**What is required:** Go to the line in the entries below that holds "1. Download https://tigervnc.org/" and repeat exactly from there through the line that holds "4. Connect to", inclusive.

**Supplied entries:**

»»

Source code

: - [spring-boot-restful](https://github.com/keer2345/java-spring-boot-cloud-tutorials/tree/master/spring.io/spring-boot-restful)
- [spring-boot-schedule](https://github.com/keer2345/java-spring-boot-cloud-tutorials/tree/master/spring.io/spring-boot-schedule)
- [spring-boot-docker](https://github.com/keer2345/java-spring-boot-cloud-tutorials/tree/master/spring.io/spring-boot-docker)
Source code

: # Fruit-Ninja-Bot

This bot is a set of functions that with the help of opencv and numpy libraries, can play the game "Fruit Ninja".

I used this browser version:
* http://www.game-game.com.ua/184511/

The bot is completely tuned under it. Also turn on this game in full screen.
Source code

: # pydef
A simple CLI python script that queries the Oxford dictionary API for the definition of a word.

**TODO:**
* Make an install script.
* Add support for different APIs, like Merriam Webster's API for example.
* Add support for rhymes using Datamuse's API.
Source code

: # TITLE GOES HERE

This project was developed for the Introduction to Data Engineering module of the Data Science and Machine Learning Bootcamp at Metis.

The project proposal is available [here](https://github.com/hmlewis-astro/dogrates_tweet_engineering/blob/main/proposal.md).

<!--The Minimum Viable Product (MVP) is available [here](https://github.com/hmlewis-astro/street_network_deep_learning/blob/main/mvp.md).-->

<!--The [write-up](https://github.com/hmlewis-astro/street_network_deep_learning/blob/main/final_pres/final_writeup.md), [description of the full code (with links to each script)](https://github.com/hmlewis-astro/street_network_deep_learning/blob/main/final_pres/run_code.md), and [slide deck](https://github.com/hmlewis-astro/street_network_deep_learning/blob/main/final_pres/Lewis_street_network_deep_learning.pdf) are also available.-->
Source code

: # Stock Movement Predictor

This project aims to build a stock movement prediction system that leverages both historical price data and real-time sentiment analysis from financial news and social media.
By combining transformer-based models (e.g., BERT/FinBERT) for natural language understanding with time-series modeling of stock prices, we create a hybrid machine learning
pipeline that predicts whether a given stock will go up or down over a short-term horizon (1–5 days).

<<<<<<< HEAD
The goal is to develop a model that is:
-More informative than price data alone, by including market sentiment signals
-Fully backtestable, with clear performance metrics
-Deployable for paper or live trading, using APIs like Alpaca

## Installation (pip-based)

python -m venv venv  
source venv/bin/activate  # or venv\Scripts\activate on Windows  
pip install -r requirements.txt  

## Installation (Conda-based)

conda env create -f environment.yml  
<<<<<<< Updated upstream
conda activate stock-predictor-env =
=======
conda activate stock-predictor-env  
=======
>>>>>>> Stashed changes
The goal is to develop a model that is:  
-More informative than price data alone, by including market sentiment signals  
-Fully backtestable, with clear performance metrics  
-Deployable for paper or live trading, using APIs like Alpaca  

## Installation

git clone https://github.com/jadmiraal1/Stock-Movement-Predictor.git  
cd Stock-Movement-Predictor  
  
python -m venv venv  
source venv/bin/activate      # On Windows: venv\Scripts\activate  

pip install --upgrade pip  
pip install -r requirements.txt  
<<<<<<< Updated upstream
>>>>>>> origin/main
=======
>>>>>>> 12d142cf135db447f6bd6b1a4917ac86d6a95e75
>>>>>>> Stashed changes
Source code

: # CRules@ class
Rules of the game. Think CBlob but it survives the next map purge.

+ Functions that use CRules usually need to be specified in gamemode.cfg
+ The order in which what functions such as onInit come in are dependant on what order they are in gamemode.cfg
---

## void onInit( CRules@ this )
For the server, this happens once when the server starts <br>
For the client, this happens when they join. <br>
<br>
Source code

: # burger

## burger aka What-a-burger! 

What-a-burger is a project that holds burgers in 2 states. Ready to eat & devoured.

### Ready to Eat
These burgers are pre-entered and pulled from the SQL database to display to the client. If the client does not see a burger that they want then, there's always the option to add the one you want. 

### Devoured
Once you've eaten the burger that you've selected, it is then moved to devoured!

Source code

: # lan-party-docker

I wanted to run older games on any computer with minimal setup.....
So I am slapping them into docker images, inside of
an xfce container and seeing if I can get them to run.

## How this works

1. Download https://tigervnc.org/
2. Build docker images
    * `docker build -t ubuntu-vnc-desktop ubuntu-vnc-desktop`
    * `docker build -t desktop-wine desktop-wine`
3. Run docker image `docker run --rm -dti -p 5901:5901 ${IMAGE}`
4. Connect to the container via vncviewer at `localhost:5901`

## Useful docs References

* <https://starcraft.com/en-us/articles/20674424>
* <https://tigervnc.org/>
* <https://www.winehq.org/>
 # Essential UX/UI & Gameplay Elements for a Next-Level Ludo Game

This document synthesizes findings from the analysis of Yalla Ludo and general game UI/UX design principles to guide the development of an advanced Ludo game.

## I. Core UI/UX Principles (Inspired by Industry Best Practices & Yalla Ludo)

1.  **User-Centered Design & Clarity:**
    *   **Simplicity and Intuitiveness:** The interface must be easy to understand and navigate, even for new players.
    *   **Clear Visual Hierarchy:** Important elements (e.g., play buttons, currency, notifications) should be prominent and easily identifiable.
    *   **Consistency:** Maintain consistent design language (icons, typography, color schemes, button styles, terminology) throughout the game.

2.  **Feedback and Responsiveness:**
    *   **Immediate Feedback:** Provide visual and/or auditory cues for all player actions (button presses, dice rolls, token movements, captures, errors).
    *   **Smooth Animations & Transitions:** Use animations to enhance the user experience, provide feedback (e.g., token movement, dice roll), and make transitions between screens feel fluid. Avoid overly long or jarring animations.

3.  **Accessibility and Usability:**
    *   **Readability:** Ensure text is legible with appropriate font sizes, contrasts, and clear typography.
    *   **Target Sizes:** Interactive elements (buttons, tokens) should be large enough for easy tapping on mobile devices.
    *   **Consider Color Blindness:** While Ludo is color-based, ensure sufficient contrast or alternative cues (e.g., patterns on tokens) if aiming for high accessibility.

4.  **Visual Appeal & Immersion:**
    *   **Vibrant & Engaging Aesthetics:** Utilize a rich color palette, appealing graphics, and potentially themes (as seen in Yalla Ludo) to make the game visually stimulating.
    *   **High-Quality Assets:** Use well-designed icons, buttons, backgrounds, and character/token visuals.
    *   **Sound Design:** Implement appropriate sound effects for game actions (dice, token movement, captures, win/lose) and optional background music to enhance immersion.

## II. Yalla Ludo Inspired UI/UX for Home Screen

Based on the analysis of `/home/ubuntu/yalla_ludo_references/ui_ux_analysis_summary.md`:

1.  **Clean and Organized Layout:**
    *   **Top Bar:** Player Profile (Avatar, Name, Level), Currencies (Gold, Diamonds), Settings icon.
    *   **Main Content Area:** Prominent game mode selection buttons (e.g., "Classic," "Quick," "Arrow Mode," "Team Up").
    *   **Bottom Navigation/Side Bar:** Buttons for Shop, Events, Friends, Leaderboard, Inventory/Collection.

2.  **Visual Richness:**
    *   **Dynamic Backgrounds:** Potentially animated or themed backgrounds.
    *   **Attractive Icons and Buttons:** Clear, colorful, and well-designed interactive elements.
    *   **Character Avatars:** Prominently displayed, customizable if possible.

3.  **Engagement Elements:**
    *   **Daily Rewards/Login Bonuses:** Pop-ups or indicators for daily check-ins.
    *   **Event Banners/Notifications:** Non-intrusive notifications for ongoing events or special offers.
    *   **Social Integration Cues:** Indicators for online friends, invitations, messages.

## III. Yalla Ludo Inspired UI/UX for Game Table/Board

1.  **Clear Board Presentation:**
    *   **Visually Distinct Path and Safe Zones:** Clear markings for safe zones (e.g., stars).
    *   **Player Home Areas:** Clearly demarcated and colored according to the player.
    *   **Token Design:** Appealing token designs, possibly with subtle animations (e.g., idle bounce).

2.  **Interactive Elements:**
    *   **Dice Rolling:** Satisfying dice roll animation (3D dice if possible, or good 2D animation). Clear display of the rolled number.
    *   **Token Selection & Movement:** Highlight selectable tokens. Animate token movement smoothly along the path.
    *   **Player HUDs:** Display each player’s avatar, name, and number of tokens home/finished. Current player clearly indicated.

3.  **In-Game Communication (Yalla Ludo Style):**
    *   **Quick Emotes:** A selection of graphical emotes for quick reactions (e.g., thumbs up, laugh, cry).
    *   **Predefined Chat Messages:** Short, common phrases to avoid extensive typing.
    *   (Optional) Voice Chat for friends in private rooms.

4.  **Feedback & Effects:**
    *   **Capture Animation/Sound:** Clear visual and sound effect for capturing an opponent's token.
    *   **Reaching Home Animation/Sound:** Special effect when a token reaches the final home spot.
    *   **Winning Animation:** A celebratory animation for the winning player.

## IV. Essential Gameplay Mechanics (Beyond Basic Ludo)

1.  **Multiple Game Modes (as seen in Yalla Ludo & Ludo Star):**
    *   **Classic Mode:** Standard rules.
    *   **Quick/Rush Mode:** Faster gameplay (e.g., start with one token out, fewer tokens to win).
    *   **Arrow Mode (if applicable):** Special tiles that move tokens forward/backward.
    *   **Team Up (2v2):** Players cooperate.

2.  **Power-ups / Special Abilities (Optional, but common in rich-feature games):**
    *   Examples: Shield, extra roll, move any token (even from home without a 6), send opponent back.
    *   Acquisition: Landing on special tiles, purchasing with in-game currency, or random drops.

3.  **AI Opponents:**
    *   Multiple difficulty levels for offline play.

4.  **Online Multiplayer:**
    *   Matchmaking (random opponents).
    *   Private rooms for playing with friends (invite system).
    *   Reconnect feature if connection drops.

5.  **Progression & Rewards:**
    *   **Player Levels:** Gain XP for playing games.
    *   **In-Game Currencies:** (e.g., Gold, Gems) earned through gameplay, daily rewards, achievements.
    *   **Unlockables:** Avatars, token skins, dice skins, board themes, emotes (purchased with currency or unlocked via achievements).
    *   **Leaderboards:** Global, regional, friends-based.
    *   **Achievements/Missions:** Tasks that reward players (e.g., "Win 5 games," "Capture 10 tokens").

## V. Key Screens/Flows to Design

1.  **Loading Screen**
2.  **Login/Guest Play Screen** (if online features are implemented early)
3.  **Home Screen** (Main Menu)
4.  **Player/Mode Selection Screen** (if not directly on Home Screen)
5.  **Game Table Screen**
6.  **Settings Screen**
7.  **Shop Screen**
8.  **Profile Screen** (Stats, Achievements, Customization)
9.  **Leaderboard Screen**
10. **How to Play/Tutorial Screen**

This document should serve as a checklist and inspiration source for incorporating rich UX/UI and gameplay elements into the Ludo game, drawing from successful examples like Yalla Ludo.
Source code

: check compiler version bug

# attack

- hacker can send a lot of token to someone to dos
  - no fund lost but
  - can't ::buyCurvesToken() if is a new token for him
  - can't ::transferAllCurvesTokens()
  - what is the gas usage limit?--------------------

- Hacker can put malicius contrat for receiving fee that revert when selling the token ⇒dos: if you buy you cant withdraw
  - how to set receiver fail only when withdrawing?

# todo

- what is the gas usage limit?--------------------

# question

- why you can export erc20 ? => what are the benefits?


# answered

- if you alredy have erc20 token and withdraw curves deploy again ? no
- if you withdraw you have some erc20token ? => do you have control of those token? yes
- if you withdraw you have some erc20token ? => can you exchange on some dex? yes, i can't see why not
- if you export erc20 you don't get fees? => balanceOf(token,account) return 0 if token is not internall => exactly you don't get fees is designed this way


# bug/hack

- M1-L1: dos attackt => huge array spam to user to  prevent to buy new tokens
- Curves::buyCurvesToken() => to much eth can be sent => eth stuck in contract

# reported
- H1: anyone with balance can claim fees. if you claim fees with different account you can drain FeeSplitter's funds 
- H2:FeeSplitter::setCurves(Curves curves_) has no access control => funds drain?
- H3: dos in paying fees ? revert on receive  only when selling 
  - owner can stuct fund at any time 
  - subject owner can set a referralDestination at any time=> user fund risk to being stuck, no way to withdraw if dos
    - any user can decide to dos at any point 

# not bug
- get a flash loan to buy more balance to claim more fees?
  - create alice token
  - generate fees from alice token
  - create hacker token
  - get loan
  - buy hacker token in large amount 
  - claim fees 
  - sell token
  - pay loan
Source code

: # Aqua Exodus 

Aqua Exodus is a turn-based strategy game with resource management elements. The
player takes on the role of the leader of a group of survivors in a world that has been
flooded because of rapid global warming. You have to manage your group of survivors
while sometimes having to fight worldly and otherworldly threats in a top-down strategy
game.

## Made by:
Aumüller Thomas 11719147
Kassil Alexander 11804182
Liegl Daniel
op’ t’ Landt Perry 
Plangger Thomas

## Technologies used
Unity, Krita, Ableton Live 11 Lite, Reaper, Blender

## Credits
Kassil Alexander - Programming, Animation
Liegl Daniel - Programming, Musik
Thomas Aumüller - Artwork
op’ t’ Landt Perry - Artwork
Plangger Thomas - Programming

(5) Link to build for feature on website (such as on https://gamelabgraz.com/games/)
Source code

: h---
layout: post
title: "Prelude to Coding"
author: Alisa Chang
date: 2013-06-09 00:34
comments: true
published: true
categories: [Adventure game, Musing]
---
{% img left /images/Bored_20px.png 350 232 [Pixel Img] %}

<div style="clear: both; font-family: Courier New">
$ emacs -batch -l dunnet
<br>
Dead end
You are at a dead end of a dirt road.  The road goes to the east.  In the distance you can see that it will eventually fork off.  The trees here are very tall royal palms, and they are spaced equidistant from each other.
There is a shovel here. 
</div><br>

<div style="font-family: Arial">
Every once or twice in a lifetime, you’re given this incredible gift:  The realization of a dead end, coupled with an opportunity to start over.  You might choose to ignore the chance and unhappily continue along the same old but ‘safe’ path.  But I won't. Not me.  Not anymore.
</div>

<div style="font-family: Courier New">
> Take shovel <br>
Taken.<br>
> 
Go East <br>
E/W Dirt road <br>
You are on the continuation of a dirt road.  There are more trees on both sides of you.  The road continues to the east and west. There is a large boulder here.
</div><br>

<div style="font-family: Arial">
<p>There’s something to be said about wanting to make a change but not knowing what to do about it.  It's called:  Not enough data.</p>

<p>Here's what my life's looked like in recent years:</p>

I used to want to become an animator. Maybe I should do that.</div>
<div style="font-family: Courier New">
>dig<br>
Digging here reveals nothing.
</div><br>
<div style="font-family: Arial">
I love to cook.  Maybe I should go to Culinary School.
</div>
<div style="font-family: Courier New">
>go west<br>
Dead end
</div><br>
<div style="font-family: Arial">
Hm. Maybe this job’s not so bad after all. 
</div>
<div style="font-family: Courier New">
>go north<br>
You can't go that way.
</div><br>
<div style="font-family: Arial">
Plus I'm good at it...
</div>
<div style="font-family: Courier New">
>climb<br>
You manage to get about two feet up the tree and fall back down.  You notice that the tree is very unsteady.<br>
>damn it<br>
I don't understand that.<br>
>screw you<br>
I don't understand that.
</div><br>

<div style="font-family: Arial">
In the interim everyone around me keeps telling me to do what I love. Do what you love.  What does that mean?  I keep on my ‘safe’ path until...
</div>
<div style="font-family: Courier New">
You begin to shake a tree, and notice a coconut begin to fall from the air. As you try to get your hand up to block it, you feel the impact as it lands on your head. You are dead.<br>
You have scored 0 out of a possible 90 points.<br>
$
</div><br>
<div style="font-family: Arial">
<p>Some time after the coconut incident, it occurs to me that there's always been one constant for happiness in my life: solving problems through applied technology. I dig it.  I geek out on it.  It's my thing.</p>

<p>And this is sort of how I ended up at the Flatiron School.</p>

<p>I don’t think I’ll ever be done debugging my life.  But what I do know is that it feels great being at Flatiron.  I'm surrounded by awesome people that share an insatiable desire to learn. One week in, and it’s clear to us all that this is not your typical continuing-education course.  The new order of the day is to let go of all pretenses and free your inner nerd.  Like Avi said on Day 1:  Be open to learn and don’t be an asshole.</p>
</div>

««

**Response below:**
1. Download https://tigervnc.org/
2. Build docker images
    * `docker build -t ubuntu-vnc-desktop ubuntu-vnc-desktop`
    * `docker build -t desktop-wine desktop-wine`
3. Run docker image `docker run --rm -dti -p 5901:5901 ${IMAGE}`
4. Connect to the container via vncviewer at `localhost:5901`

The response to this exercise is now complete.